Richard D. Ryder é um psicólogo, defensor dos direitos animais e escritor britânico que em 1970 cunhou o termo “especismo”, uma forma de discriminação que se baseia na ideia de que pelo fato do ser humano considerar outros seres inferiores, ele ignora seus interesses em não sofrer, inclusive negando-lhes o direito à vida. Ao longo de mais de 40 anos, Ryder escreveu importantes livros como “Victims of Science”, de 1975; “Animal Revolution: Changing Attitudes Towards Speciesism”, de 2000; “A Modern Morality”, de 2001; “Putting Back Into Politics”, de 2006; e “Speciesism, Painism and Hapiness”, de 2011.

Em 2010, Richard D. Ryder publicou na Critical Society, Issue 2, uma versão comentada e atualizada do seu folheto “Speciesism”, distribuído em Oxford em 1970 como uma reação contrária às experiências com animais. Logo o termo especismo passou a ser estendido a todas as formas de exploração contra animais não humanos, incluindo, claro, criaturas reduzidas a produtos e alimentos.

Na publicação da Critical Society, Ryder afirma que as revoluções de 1960 contra o racismo, sexismo e classismo ignoraram completamente os animais. Todos pareciam estar preocupados em reduzir somente o preconceito contra seres humanos. “Eles não tinham ouvido falar de Darwin? Eu odiava o racismo, sexismo e classismo também, mas por que parar nisso?”, declarou e acrescentou que como cientista ele já sabia que outras espécies de animais também sentem medo, dor e aflição, assim como nós.

A princípio, o panfleto “Speciesism”, que Ryder distribuiu em Oxford, não teve nenhum efeito. Então ele mudou a sua tática. Reimprimiu o texto com uma ilustração de um chimpanzé usado em experiências e infectado com sífilis. “Pedi a um amigo, David Wood, que incluísse seu nome para que o folheto tivesse um endereço universitário e o enviei às universidades. Desta vez tive algumas respostas. Um dos destinatários era um jovem filósofo australiano chamado Peter Singer. Em poucos meses, ele entrou em contato comigo. Muita coisa aconteceu desde então”, revelou.

No panfleto, o psicólogo afirma que desde Darwin os cientistas têm concordado que não há uma diferença essencialmente “mágica” entre seres humanos e outros animais, falando biologicamente. “Por que então moralmente fazemos uma distinção quase total? Se todos os organismos estão em um contínuo físico, então eles também devem estar no mesmo contínuo moral”, defendeu.

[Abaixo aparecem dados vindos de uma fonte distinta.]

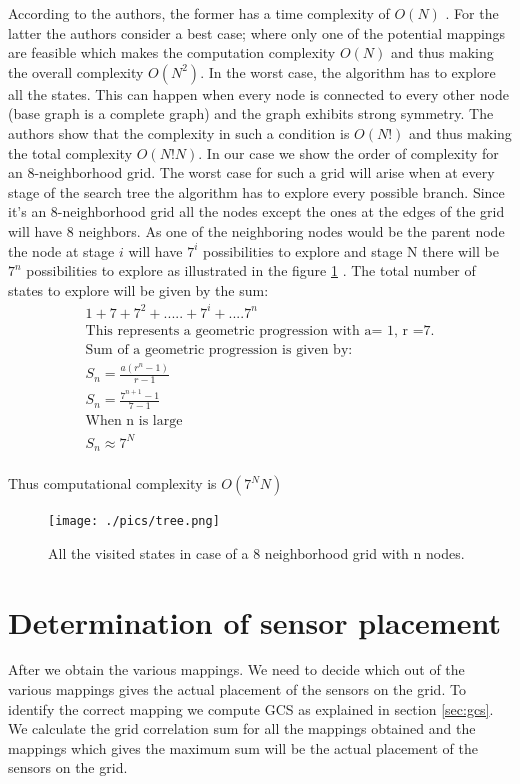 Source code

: According to the authors, the former has a time complexity of $O(N)$ . For the latter the authors consider a best case; where only one of the potential mappings are feasible which makes the computation complexity $O(N)$ and thus making the overall complexity $O(N^2)$. In the worst case, the algorithm has to explore all the states. This can happen when every node is connected to every other node (base graph is a complete graph) and the graph exhibits strong symmetry. The authors show that the complexity in such a condition is $O(N!)$ and thus making the total complexity $O(N!N)$.
In our case we show the order of complexity for an 8-neighborhood grid. The worst case for such a grid will arise when at every stage of the search tree the algorithm has to explore every possible branch. Since it's an 8-neighborhood grid all the nodes except the ones at the edges of the grid will have 8 neighbors. As one of the neighboring nodes would be the parent node the node at stage $i$ will have $7^{i}$ possibilities to explore and stage N there will be $7^n$ possibilities to explore as illustrated in the figure \ref{fig:ccO} . The total number of states to explore will be given by the sum:\\

\begin{align*}
1 + 7 + 7^2+ . . . . .+7^i+....7^n\\
\text{This represents a geometric progression with a= 1, r =7.}\\
\text{Sum of a geometric progression is given by:}\\
S_{n}=\frac{a(r^n-1)}{r-1}\\
S_{n}=\frac{7^{n+1} -1}{7-1} \\
\text{When n is large}\\
S_{n} \approx 7^N\\
\end{align*}

Thus computational complexity is $O(7^NN)$

\begin{figure}[!ht]
\texttt{[image: ./pics/tree.png]}
\caption{All the visited states in case of a 8 neighborhood grid with n nodes.}
\label{fig:ccO}

\end{figure}

\section{Determination of sensor placement}
\label{ref:rotationalSym}
After we obtain the various mappings. We need to decide which out of the various mappings gives the actual placement of the sensors on the grid. To identify the correct mapping we compute GCS as explained in section \ref{sec:gcs}. We calculate the grid correlation sum for all the mappings obtained and the mappings which gives the maximum sum will be the actual placement of the sensors on the grid.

No panfleto, Richard D. Ryder faz uma observação bem crítica em relação ao especismo ao frisar que sob condições especiais de laboratório talvez seja possível acasalar um gorila com um professor de biologia. “Será que a prole peluda será mantida em uma gaiola ou em um berço? […] É costume descrever o homem de Neandertal como uma espécie diferente de nós, uma especialmente equipada para sobreviver à Era do Gelo. No entanto, a maioria dos arqueólogos agora acredita que essa criatura não humana praticava o enterro ritual e possuía um cérebro maior que o nosso. Suponha que o elusivo e abominável Homem das Neves, quando apanhado, acabe por ser o último sobrevivente desta espécie de Neandertal, daríamos a ele um assento na ONU ou implantaremos elétrodos em seu cérebro super humano?” As questões levantadas lembram os conflitos e a “evolução” do símio Peter apresentada por Franz Kafka no conto “Ein Bericht für eine Akademie” ou “Um Relatório para a Academia”, publicado em 1917.

Exemplos hipotéticos como os citados anteriormente por Ryder podem chamar a atenção para a falta de lógica da nossa posição moral em relação à exploração animal. Independente do direito à vida, ele pondera que um critério moral claro é o sofrimento, o sofrimento ocasionado pelo confinamento, medo, tédio e dor física, entre outros exemplos.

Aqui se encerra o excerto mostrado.